I don’t know about Meri, but I’ve certainly had quite a few people at work and in other social situations ask the standard, “So how’s married life treating you?” question. Every time, my answer is the same: a halfway-confused response of, “Well… the same as it was before, but with a ring on.”
I wonder how much of the standard, American perception of married life is based on reality, how much of it comes from media (and more specifically, TV shows like The Simpsons and Married With Children), and how different we may or may not be from all of that.
Is it really such a struggle? Is there really so much faux-animosity? Am I just too young and naive, still?
The optimistic side of me realizes that our situation is probably quite different than most others. We’ve been a couple for eight years, have lived together for the last four, and didn’t even get engaged until less than a year ago. There are no secrets, no surprises, no false expectations.
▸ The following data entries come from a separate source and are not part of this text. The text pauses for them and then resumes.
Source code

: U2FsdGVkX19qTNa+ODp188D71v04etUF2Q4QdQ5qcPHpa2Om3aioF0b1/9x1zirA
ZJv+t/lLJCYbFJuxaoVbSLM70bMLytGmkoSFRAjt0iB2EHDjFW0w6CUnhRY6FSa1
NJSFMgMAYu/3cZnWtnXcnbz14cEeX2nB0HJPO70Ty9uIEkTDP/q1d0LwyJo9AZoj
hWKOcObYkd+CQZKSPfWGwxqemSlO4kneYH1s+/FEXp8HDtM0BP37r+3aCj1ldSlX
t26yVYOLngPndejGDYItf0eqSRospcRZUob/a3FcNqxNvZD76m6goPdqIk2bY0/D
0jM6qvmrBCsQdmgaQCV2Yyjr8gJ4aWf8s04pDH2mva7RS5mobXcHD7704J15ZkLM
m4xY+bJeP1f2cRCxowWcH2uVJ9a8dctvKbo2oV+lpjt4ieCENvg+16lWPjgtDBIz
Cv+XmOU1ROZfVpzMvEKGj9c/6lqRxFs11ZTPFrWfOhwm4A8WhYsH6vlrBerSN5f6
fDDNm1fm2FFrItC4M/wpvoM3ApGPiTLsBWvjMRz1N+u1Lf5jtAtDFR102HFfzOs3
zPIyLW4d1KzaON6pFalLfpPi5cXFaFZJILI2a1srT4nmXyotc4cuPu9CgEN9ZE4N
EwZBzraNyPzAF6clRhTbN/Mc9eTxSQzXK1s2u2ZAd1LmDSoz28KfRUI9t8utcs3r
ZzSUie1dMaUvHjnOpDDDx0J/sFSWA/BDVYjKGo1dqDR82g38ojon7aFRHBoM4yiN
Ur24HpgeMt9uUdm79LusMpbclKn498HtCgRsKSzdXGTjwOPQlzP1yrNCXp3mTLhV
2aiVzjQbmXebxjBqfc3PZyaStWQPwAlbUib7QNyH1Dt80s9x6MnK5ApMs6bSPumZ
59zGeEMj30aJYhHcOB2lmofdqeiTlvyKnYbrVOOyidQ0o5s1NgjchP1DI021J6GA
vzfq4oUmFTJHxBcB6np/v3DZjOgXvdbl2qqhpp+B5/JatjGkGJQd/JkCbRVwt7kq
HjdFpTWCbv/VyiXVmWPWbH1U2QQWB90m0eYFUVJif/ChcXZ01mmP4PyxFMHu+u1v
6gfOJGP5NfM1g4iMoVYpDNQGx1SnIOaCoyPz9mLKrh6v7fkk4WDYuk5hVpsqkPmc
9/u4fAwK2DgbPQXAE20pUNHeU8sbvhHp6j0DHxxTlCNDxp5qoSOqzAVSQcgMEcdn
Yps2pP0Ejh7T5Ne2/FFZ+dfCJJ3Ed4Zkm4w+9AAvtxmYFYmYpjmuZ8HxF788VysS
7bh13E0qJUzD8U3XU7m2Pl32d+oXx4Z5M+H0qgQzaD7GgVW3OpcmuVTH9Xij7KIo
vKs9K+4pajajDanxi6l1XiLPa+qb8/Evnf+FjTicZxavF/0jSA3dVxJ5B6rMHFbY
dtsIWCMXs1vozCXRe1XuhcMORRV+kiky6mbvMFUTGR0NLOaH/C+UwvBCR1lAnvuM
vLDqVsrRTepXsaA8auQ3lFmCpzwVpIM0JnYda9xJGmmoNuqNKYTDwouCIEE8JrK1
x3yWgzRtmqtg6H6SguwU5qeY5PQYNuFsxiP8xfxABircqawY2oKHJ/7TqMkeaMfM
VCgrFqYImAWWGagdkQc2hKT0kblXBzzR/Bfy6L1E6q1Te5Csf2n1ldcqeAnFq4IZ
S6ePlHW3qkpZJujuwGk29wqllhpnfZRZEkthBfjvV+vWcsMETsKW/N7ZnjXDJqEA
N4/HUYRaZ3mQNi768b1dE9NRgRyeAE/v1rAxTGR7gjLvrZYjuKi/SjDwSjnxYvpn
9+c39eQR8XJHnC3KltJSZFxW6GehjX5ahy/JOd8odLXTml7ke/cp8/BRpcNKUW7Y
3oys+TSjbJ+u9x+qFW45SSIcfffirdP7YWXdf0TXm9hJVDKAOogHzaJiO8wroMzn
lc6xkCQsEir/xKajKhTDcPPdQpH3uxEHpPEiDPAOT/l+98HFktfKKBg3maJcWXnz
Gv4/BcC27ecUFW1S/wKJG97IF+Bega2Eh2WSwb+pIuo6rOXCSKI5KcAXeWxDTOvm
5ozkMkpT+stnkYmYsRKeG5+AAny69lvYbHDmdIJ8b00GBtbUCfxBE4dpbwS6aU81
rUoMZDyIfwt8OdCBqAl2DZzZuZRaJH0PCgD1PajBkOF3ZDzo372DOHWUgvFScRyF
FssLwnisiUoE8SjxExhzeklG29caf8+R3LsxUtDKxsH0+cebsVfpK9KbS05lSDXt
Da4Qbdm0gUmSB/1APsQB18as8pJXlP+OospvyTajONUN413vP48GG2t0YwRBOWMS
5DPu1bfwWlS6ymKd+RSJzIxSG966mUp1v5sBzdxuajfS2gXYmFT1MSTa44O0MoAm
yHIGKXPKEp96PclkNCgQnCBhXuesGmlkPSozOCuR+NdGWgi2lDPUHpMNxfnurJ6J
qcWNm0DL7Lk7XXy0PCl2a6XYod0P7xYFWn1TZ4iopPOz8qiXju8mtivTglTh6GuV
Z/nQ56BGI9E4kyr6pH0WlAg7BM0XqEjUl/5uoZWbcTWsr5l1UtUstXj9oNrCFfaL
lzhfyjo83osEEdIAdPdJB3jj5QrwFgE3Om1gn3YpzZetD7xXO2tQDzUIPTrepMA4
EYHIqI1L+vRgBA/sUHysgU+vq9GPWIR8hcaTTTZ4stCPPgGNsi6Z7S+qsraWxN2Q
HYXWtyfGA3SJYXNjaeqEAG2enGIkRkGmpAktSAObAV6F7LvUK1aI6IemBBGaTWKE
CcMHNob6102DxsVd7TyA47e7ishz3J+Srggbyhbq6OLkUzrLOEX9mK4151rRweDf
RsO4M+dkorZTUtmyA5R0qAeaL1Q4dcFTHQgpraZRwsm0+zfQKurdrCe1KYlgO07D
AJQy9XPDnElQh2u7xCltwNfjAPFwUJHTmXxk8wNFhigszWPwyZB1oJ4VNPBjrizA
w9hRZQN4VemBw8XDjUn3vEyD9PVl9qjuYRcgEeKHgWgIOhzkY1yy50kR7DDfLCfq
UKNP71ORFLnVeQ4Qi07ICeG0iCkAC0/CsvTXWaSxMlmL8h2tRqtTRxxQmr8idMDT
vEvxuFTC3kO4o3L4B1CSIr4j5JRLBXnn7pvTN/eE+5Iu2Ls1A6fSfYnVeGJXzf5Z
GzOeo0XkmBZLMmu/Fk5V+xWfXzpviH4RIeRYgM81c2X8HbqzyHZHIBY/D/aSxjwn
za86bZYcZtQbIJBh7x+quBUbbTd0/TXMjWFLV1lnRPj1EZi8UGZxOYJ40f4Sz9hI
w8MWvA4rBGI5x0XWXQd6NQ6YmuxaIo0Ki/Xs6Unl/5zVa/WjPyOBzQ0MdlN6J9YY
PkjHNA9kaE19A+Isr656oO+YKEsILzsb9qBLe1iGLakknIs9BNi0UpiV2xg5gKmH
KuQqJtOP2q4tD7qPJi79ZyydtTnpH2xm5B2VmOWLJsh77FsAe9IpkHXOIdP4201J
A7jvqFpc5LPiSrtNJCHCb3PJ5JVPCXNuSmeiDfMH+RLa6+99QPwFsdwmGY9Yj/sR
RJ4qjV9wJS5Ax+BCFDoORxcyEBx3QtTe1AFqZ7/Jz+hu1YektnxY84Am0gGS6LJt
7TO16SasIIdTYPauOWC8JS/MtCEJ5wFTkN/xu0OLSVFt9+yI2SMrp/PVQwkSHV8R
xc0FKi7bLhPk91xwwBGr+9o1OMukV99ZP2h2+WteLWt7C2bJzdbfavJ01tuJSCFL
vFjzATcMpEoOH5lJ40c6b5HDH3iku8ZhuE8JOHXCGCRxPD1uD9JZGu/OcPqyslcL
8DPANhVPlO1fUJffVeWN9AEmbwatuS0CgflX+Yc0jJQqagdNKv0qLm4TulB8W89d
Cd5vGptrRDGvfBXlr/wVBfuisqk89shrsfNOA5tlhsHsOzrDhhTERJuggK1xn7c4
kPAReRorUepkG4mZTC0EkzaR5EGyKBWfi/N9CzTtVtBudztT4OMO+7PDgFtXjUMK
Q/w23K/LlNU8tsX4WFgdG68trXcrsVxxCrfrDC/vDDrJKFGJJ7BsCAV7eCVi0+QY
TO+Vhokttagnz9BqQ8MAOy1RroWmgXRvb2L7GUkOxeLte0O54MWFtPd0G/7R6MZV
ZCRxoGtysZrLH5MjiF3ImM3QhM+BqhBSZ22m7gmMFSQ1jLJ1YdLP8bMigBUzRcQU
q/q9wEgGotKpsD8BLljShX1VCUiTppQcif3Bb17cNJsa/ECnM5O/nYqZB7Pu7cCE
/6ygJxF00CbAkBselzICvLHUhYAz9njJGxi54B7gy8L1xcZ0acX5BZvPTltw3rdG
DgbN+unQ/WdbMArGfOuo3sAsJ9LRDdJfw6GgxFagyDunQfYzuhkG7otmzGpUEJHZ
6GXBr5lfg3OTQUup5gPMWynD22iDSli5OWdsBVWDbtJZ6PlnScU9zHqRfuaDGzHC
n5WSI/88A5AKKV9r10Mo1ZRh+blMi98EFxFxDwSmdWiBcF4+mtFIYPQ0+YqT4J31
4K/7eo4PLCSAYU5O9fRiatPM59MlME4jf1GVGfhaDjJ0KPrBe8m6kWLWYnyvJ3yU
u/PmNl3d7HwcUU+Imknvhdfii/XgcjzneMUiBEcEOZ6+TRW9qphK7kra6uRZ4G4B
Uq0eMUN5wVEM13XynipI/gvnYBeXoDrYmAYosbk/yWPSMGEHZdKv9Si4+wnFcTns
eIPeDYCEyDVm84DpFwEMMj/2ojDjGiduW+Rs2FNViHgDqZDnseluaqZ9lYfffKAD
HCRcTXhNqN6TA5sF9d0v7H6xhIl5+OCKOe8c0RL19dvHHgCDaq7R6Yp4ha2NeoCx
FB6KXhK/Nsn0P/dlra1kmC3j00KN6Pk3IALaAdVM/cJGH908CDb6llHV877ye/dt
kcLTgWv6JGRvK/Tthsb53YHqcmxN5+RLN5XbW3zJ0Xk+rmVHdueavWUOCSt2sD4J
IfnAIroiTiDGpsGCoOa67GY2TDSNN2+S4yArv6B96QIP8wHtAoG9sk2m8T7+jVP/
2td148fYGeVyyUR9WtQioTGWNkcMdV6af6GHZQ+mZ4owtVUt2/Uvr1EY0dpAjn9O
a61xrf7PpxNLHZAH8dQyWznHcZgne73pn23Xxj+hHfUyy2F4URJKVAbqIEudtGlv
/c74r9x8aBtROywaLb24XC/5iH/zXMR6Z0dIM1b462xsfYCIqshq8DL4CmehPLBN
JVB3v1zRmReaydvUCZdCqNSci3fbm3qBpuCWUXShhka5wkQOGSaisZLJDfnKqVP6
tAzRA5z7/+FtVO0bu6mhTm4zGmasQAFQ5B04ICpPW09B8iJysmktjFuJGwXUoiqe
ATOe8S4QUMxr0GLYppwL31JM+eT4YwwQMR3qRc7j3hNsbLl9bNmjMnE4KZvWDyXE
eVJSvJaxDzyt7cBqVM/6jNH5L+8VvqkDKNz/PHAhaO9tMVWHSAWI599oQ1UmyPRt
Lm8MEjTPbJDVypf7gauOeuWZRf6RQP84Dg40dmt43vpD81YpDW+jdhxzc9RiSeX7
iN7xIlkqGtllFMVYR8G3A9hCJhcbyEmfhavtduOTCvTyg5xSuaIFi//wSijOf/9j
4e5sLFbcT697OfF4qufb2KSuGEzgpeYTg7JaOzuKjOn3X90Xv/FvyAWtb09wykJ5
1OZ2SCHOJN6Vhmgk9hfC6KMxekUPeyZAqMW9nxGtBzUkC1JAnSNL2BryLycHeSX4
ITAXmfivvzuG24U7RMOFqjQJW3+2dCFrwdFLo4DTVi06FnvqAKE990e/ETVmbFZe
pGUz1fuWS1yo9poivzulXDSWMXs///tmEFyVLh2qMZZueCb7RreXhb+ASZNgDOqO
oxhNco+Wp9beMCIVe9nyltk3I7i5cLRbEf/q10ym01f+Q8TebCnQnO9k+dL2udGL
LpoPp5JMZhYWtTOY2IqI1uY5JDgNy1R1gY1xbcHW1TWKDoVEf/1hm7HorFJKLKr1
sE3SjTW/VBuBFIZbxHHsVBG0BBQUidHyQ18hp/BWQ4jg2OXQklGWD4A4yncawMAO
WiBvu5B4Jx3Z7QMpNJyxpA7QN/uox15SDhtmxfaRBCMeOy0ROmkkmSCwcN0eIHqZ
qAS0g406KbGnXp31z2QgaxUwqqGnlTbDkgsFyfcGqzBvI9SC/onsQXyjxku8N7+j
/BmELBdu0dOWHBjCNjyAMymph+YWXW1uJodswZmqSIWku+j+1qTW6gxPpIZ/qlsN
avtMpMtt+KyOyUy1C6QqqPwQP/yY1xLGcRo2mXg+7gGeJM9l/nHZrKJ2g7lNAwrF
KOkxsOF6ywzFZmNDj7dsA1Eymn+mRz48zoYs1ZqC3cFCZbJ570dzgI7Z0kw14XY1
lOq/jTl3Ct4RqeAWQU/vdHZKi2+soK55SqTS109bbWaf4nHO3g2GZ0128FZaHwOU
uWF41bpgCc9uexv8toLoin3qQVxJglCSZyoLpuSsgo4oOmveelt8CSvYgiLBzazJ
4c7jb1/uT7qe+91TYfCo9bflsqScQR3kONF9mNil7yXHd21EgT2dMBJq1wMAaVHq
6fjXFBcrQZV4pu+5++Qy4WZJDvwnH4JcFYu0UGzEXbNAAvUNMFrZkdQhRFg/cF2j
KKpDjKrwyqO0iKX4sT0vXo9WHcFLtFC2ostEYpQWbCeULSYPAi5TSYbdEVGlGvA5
Anyone that knows us is well aware of how much we enjoy spending time together, and generally have little interest in persuing separate “girls nights” or “guys nights”… we’re together with everyone, and that’s the way we like it.
We had something in our wedding ceremony about marriage being a union of two people, yet those two people retain their individuality and respect for that and blah blah blah. It was one of the pieces that I wasn’t fully 100% on agreeing with, but I didn’t particularly disagree with it, either. I just wasn’t sure that it perfectly explained how we are together. (If that was the least of my concerns with all the wording, I’d say that’s a pretty good thing :P)
So what’s the point of all this? I’m not entirely sure, myself. The curious side of me is thoroughly intrigued to see if the supposedly-naive side of me is correct in thinking that we’ll never be one of those couples making lame jokes about how different marriage is down the road, getting on each others’ nerves, etc.
Of course, I can’t possibly predict how things change if/when children enter the picture.
For now, though… yeah, it’s the same. But with a ring on. Which I’m finally used to wearing and am not constantly fiddling with.